» **AVAILABLE DATA**:

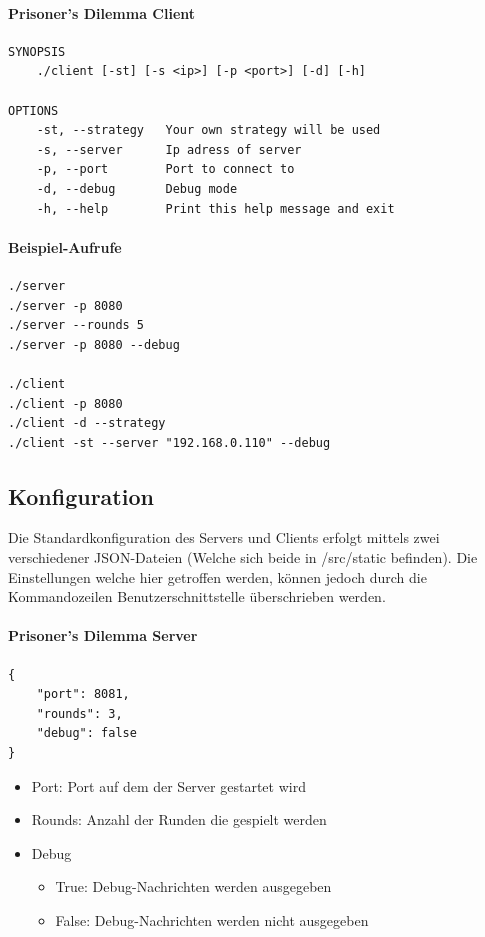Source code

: \documentclass[12pt, letterpaper]{article}
\begin{document}
\paragraph{Prisoner's Dilemma Client}
\begin{Verbatim}
SYNOPSIS
    ./client [-st] [-s <ip>] [-p <port>] [-d] [-h]

OPTIONS
    -st, --strategy   Your own strategy will be used
    -s, --server      Ip adress of server
    -p, --port        Port to connect to
    -d, --debug       Debug mode
    -h, --help        Print this help message and exit
\end{Verbatim}

\paragraph{Beispiel-Aufrufe}
\begin{Verbatim}
./server
./server -p 8080
./server --rounds 5
./server -p 8080 --debug

./client
./client -p 8080
./client -d --strategy
./client -st --server "192.168.0.110" --debug
\end{Verbatim}

\subsection{Konfiguration}
Die Standardkonfiguration des Servers und Clients erfolgt mittels zwei verschiedener JSON-Dateien (Welche sich beide in /src/static befinden). Die Einstellungen welche hier getroffen werden, können jedoch durch die Kommandozeilen Benutzerschnittstelle überschrieben werden. 

\paragraph{Prisoner's Dilemma Server}

\begin{verbatim}
{
    "port": 8081,
    "rounds": 3,
    "debug": false
}
\end{verbatim}

\begin{itemize}
	\item Port: Port auf dem der Server gestartet wird
	\item Rounds: Anzahl der Runden die gespielt werden
	\item Debug
	\begin{itemize}
		\item True: Debug-Nachrichten werden ausgegeben
		\item False: Debug-Nachrichten werden nicht ausgegeben
	\end{itemize}
\end{itemize}
\end{document}
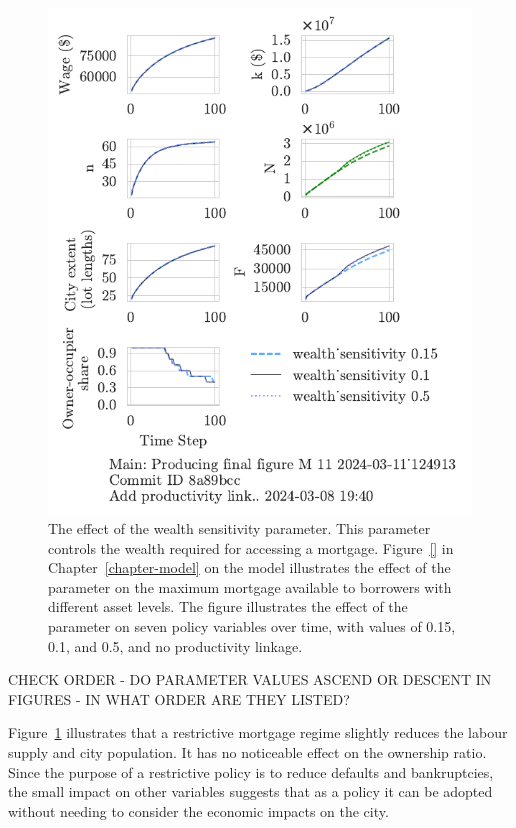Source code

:\begin{figure}[h!bt]
    \centering
    \includegraphics[scale=1, trim={0 1.4cm 0 0},clip]{fig/wealth_sensitivity-124913.pdf}
    \caption[The effect of the wealth sensitivity parameter]{The effect of the wealth sensitivity parameter. This parameter controls the wealth required for accessing a mortgage. {\color{red} Figure~\ref{} in Chapter~\ref{chapter-model} on the model illustrates the effect of the parameter on the maximum mortgage available to borrowers with different asset levels.} The figure illustrates the effect of the parameter on seven policy variables over time, with values of 0.15, 0.1, and 0.5, and no productivity linkage. }
    \label{fig:wealth_sensitivity_ownership_trajectory}
\end{figure}

{\color{red} CHECK ORDER - DO PARAMETER VALUES ASCEND OR DESCENT IN FIGURES - IN WHAT ORDER ARE THEY LISTED?}

Figure~\ref{fig:wealth_sensitivity_ownership_trajectory} illustrates that a restrictive mortgage regime slightly reduces the labour supply and city population. It has no noticeable effect on the ownership ratio. Since the purpose of a restrictive policy is to reduce defaults and bankruptcies, the small impact on other variables suggests that as a policy it can be adopted without needing to consider the economic impacts on the city. 

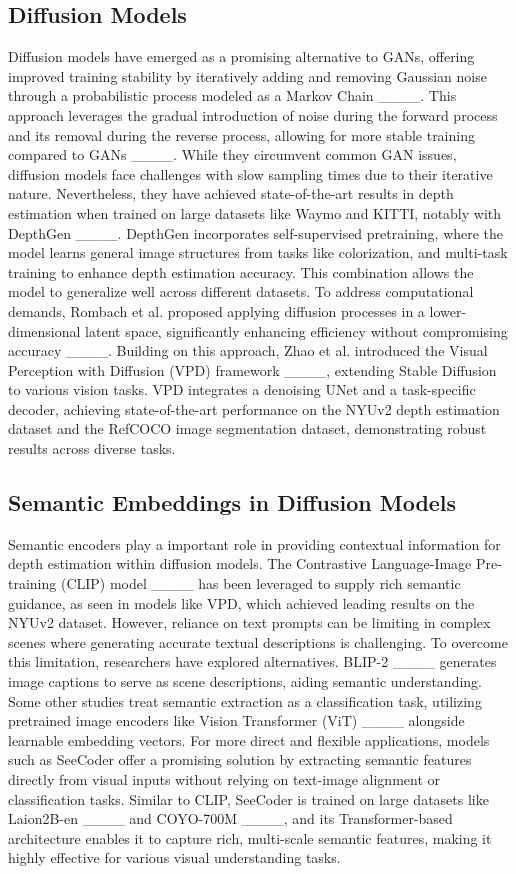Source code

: \subsection{Diffusion Models}
Diffusion models have emerged as a promising alternative to GANs, offering improved training stability by iteratively adding and removing Gaussian noise through a probabilistic process modeled as a Markov Chain ____. This approach leverages the gradual introduction of noise during the forward process and its removal during the reverse process, allowing for more stable training compared to GANs ____. While they circumvent common GAN issues, diffusion models face challenges with slow sampling times due to their iterative nature. Nevertheless, they have achieved state-of-the-art results in depth estimation when trained on large datasets like Waymo and KITTI, notably with DepthGen ____. DepthGen incorporates self-supervised pretraining, where the model learns general image structures from tasks like colorization, and multi-task training to enhance depth estimation accuracy. This combination allows the model to generalize well across different datasets. To address computational demands, Rombach et al. proposed applying diffusion processes in a lower-dimensional latent space, significantly enhancing efficiency without compromising accuracy ____. Building on this approach, Zhao et al. introduced the Visual Perception with Diffusion (VPD) framework ____, extending Stable Diffusion to various vision tasks. VPD integrates a denoising UNet and a task-specific decoder, achieving state-of-the-art performance on the NYUv2 depth estimation dataset and the RefCOCO image segmentation dataset, demonstrating robust results across diverse tasks.


\subsection{Semantic Embeddings in Diffusion Models}
Semantic encoders play a important role in providing contextual information for depth estimation within diffusion models. The Contrastive Language-Image Pre-training (CLIP) model ____ has been leveraged to supply rich semantic guidance, as seen in models like VPD, which achieved leading results on the NYUv2 dataset. However, reliance on text prompts can be limiting in complex scenes where generating accurate textual descriptions is challenging. To overcome this limitation, researchers have explored alternatives. BLIP-2 ____ generates image captions to serve as scene descriptions, aiding semantic understanding. Some other studies treat semantic extraction as a classification task, utilizing pretrained image encoders like Vision Transformer (ViT) ____ alongside learnable embedding vectors. For more direct and flexible applications, models such as SeeCoder offer a promising solution by extracting semantic features directly from visual inputs without relying on text-image alignment or classification tasks. Similar to CLIP, SeeCoder is trained on large datasets like Laion2B-en ____ and COYO-700M ____, and its Transformer-based architecture enables it to capture rich, multi-scale semantic features, making it highly effective for various visual understanding tasks.


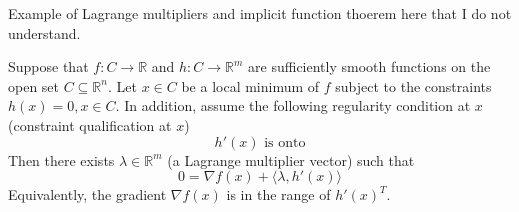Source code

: \begin{example}
    Example of Lagrange multipliers and implicit function thoerem here that I do not understand.
\end{example}
\begin{theorem}
    Suppose that $f: C \to \mathbb R$ and $h: C \to \mathbb R^m$ are sufficiently smooth functions on the open set $C \subseteq \mathbb R^n$. Let $x \in C$ be a local minimum of $f$ subject to the constraints $h(x) = 0, x \in C$. In addition, assume the following regularity condition at $x$ (constraint qualification at $x$) $$h'(x) \text{ is onto}$$
    Then there exists $\lambda \in \mathbb R^m$ (a Lagrange multiplier vector) such that $$0 = \nabla f(x) + \langle \lambda, h'(x) \rangle$$ Equivalently, the gradient $\nabla f(x)$ is in the range of $h'(x)^T$.
\end{theorem}
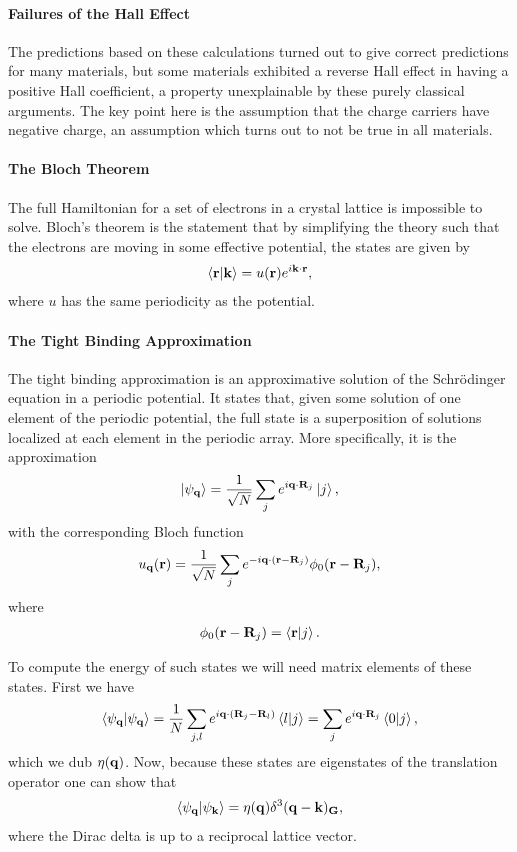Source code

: \paragraph{Failures of the Hall Effect}
The predictions based on these calculations turned out to give correct predictions for many materials, but some materials exhibited a reverse Hall effect in having a positive Hall coefficient, a property unexplainable by these purely classical arguments. The key point here is the assumption that the charge carriers have negative charge, an assumption which turns out to not be true in all materials.

\paragraph{The Bloch Theorem}
The full Hamiltonian for a set of electrons in a crystal lattice is impossible to solve. Bloch's theorem is the statement that by simplifying the theory such that the electrons are moving in some effective potential, the states are given by
\begin{align*}
	\braket{\vb{r}}{\vb{k}} = u(\vb{r})e^{i\vb{k}\cdot\vb{r}},
\end{align*}
where $u$ has the same periodicity as the potential.

\paragraph{The Tight Binding Approximation}
The tight binding approximation is an approximative solution of the Schrödinger equation in  a periodic potential. It states that, given some solution of one element of the periodic potential, the full state is a superposition of solutions localized at each element in the periodic array. More specifically, it is the approximation
\begin{align*}
	\ket{\psi_{\vb{q}}} = \frac{1}{\sqrt{N}}\sum\limits_{j}e^{i\vb{q}\cdot\vb{R}_{j}}\ket{j},
\end{align*}
with the corresponding Bloch function
\begin{align*}
	u_{\vb{q}}(\vb{r}) = \frac{1}{\sqrt{N}}\sum\limits_{j}e^{-i\vb{q}\cdot(\vb{r} - \vb{R}_{j})}\phi_{0}(\vb{r} - \vb{R}_{j}),
\end{align*}
where
\begin{align*}
	\phi_{0}(\vb{r} - \vb{R}_{j}) = \braket{\vb{r}}{j}.
\end{align*}

To compute the energy of such states we will need matrix elements of these states. First we have
\begin{align*}
	\braket{\psi_{\vb{q}}} = \frac{1}{N}\sum\limits_{j, l}e^{i\vb{q}\cdot(\vb{R}_{j} - \vb{R}_{l})}\braket{l}{j} = \sum\limits_{j}e^{i\vb{q}\cdot\vb{R}_{j}}\braket{0}{j},
\end{align*}
which we dub $\eta(\vb{q})$. Now, because these states are eigenstates of the translation operator one can show that
\begin{align*}
	\braket{\psi_{\vb{q}}}{\psi_{\vb{k}}} = \eta(\vb{q})\delta^{3}(\vb{q} - \vb{k})_{\vb{G}},
\end{align*}
where the Dirac delta is up to a reciprocal lattice vector.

» **EXERCISE OBJECTIVE**: Among the lines above, return each one holding the string "paragraph".

» **RESPONSE BOX**:
\paragraph{Prisoner's Dilemma Client}
\paragraph{Beispiel-Aufrufe}
\paragraph{Prisoner's Dilemma Server}
: \paragraph{Failures of the Hall Effect}
\paragraph{The Bloch Theorem}
\paragraph{The Tight Binding Approximation}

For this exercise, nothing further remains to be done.